§ **The problem**:
The word "produced": in how many lines of the records does it appear? Reply with the number alone.

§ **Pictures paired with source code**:
#####

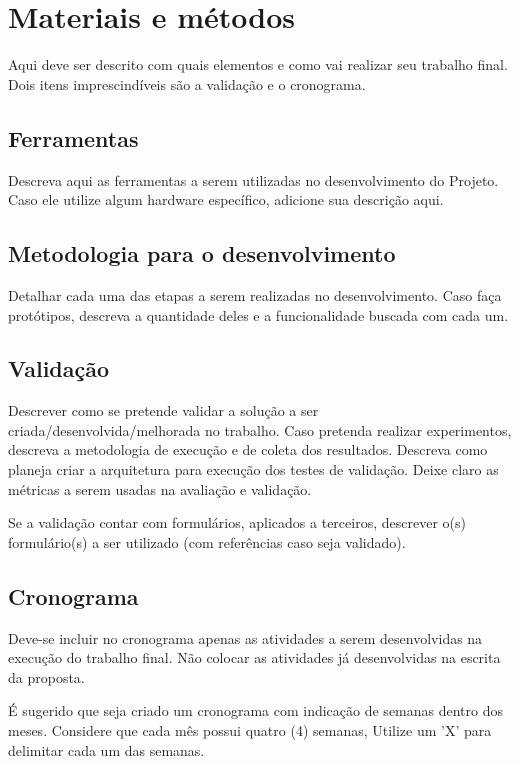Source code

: \chapter{Materiais e métodos}\label{chap:materiais}

Aqui deve ser descrito com quais elementos e como vai realizar seu trabalho final. Dois itens imprescindíveis são a validação e o cronograma.

\section{Ferramentas}
Descreva aqui as ferramentas a serem utilizadas no desenvolvimento do Projeto. Caso ele utilize algum hardware específico, adicione sua descrição aqui.

\section{Metodologia para o desenvolvimento}
Detalhar cada uma das etapas a serem realizadas no desenvolvimento. Caso faça protótipos, descreva a quantidade deles e a funcionalidade buscada com cada um.

\section{Validação}
Descrever como se pretende validar a solução a ser criada/desenvolvida/melhorada no trabalho. Caso pretenda realizar experimentos, descreva a metodologia de execução e de coleta dos resultados. Descreva como planeja criar a arquitetura para execução dos testes de validação. Deixe claro as métricas a serem usadas na avaliação e validação.

Se a validação contar com formulários, aplicados a terceiros, descrever o(s) formulário(s) a ser utilizado (com referências caso seja validado).

\section{Cronograma}\label{sec:cronograma}

Deve-se incluir no cronograma apenas as atividades a serem desenvolvidas na execução do trabalho final. Não colocar as atividades já desenvolvidas na escrita da proposta.

É sugerido que seja criado um cronograma com indicação de semanas dentro dos meses. Considere que cada mês possui quatro (4) semanas, Utilize um 'X' para delimitar cada um das semanas.

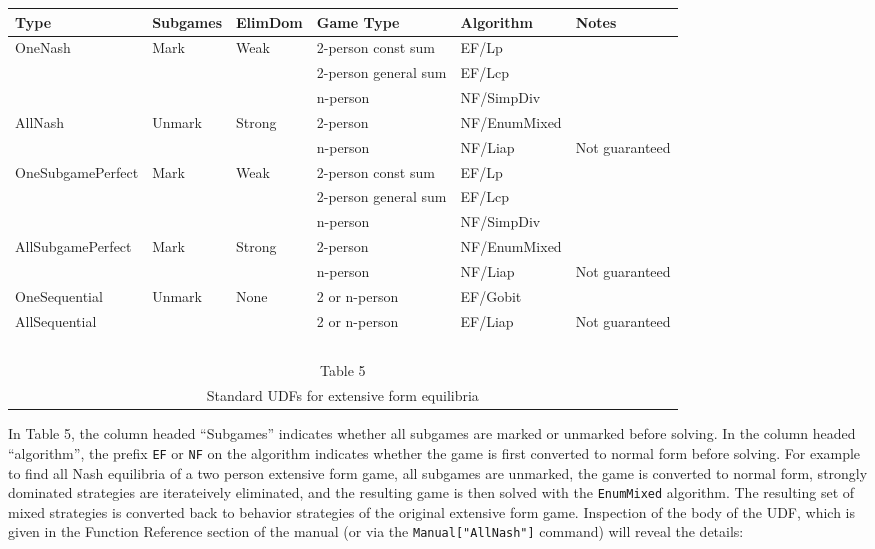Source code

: \medskip
\begin{tabular}{|l|l|l|p{2cm}|l|l|}
Type & Subgames & ElimDom & Game Type & Algorithm & Notes\\
\hline
OneNash & Mark & Weak &  2-person const sum & EF/Lp &\\ \cline{4-6}
        &      &      &  2-person general sum & EF/Lcp &\\ \cline{4-6}
        &      &      &  n-person             & NF/SimpDiv &\\
\hline
AllNash &  Unmark & Strong &  2-person       & NF/EnumMixed &\\ \cline{4-6}
        &         &        &  n-person       & NF/Liap &Not guaranteed\\
\hline
\hline
OneSubgamePerfect &  Mark & Weak &  2-person const sum& EF/Lp &\\ \cline{4-6}
                  &       &      &  2-person general sum & EF/Lcp &\\ \cline{4-6}
                  &       &      &  n-person        & NF/SimpDiv &\\
\hline
AllSubgamePerfect &  Mark & Strong &  2-person    & NF/EnumMixed &\\ \cline{4-6}
                  &       &        &  n-person    & NF/Liap &Not guaranteed\\
\hline
\hline
OneSequential &  Unmark & None &  2 or n-person   & EF/Gobit &\\ \cline{4-6}
\hline
AllSequential &         &       &  2 or n-person   & EF/Liap &Not guaranteed\\
\hline
\multicolumn{6}{c}{\ }\\
\multicolumn{6}{c}{Table 5}\\
\multicolumn{6}{c}{Standard UDFs for extensive form equilibria}\\
\end{tabular}
\medskip

In Table 5, the column headed ``Subgames'' indicates whether all
subgames are marked or unmarked before solving.  In the column headed
``algorithm'', the prefix \verb+EF+ or \verb+NF+ on the algorithm
indicates whether the game is first converted to normal form before
solving.  For example to find all Nash equilibria of a two person
extensive form game, all subgames are unmarked, the game is converted
to normal form, strongly dominated strategies are iterateively
eliminated, and the resulting game is then solved with the
\verb+EnumMixed+ algorithm.  The resulting set of mixed strategies is
converted back to behavior strategies of the original extensive form
game.  Inspection of the body of the UDF, which is given in the
Function Reference section of the manual (or via the
\verb+Manual["AllNash"]+ command) will reveal the details:

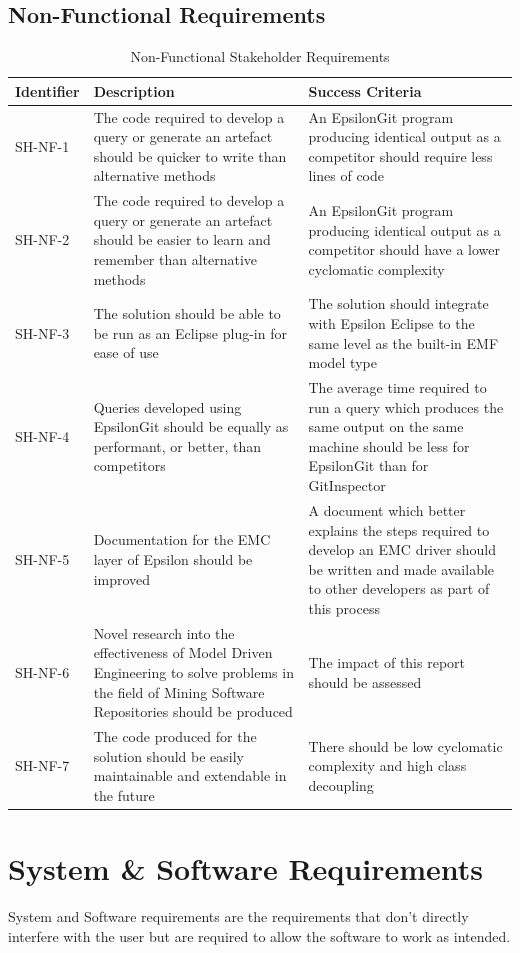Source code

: \documentclass[11pt]{book}
\begin{document}
\subsection{Non-Functional Requirements}
\begin{table}[H]
\centering
\begin{longtable}{|p{2cm}|p{7cm}|p{6cm}|}
\hline
\textbf{Identifier} & \textbf{Description} & \textbf{Success Criteria} \\ \hline
SH-NF-1 & The code required to develop a query or generate an artefact should be quicker to write than alternative methods & An EpsilonGit program producing identical output as a competitor should require less lines of code \\ \hline
SH-NF-2 & The code required to develop a query or generate an artefact should be easier to learn and remember than alternative methods & An EpsilonGit program producing identical output as a competitor should have a lower cyclomatic complexity \\ \hline
SH-NF-3 & The solution should be able to be run as an Eclipse plug-in for ease of use & The solution should integrate with Epsilon Eclipse to the same level as the built-in EMF model type \\ \hline
SH-NF-4 & Queries developed using EpsilonGit should be equally as performant, or better, than competitors & The average time required to run a query which produces the same output on the same machine should be less for EpsilonGit than for GitInspector \\ \hline
SH-NF-5 & Documentation for the EMC layer of Epsilon should be improved & A document which better explains the steps required to develop an EMC driver should be written and made available to other developers as part of this process \\ \hline
SH-NF-6 & Novel research into the effectiveness of Model Driven Engineering to solve problems in the field of Mining Software Repositories should be produced & The impact of this report should be assessed \\ \hline
SH-NF-7 & The code produced for the solution should be easily maintainable and extendable in the future & There should be low cyclomatic complexity and high class decoupling \\ \hline
\end{longtable}
\caption{Non-Functional Stakeholder Requirements}
\label{tab:nonfunctionalstakeholderrequirements}
\end{table}


\section{System \& Software Requirements}
System and Software requirements are the requirements that don't directly interfere with the user but are required to allow the software to work as intended.
\end{document}
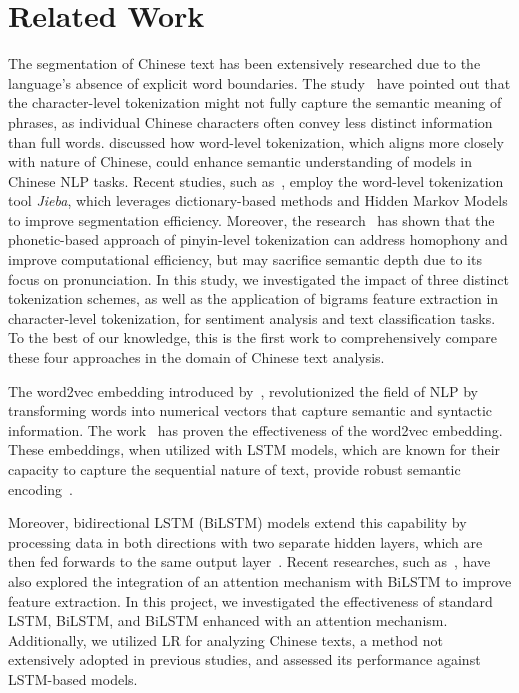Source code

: \section{Related Work}
The segmentation of Chinese text has been extensively researched due to the language's absence of explicit word boundaries. The study~\citep{xue-2003-chinese} have pointed out that the character-level tokenization might not fully capture the semantic meaning of phrases, as individual Chinese characters often convey less distinct information than full words. \citep{zhou-2003-chunking} discussed how word-level tokenization, which aligns more closely with nature of Chinese, could enhance semantic understanding of models in Chinese NLP tasks. Recent studies, such as~\citep{sun2022word}, employ the word-level tokenization tool \textit{Jieba}, which leverages dictionary-based methods and Hidden Markov Models to improve segmentation efficiency. Moreover, the research~\citep{si-etal-2023-sub} has shown that the phonetic-based approach of pinyin-level tokenization can address homophony and improve computational efficiency, but may sacrifice semantic depth due to its focus on pronunciation. In this study, we investigated the impact of three distinct tokenization schemes, as well as the application of bigrams feature extraction in character-level tokenization, for sentiment analysis and text classification tasks. To the best of our knowledge, this is the first work to comprehensively compare these four approaches in the domain of Chinese text analysis. 

The word2vec embedding introduced by~\citep{mikolov2013efficient}, revolutionized the field of NLP by transforming words into numerical vectors that capture semantic and syntactic information. The work~\citep{li2018ana} has proven the effectiveness of the word2vec embedding. These embeddings, when utilized with LSTM models, which are known for their capacity to capture the sequential nature of text, provide robust semantic encoding~\citep{yuan2023}.

Moreover, bidirectional LSTM (BiLSTM) models extend this capability by processing data in both directions with two separate hidden layers, which are then fed forwards to the same output layer~\citep{graves2005}. Recent researches, such as~\citep{yuan2023}, have also explored the integration of an attention mechanism with BiLSTM to improve feature extraction. In this project, we investigated the effectiveness of standard LSTM, BiLSTM, and BiLSTM enhanced with an attention mechanism. Additionally, we utilized LR for analyzing Chinese texts, a method not extensively adopted in previous studies, and assessed its performance against LSTM-based models.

#####

§ **Exercise output**:
2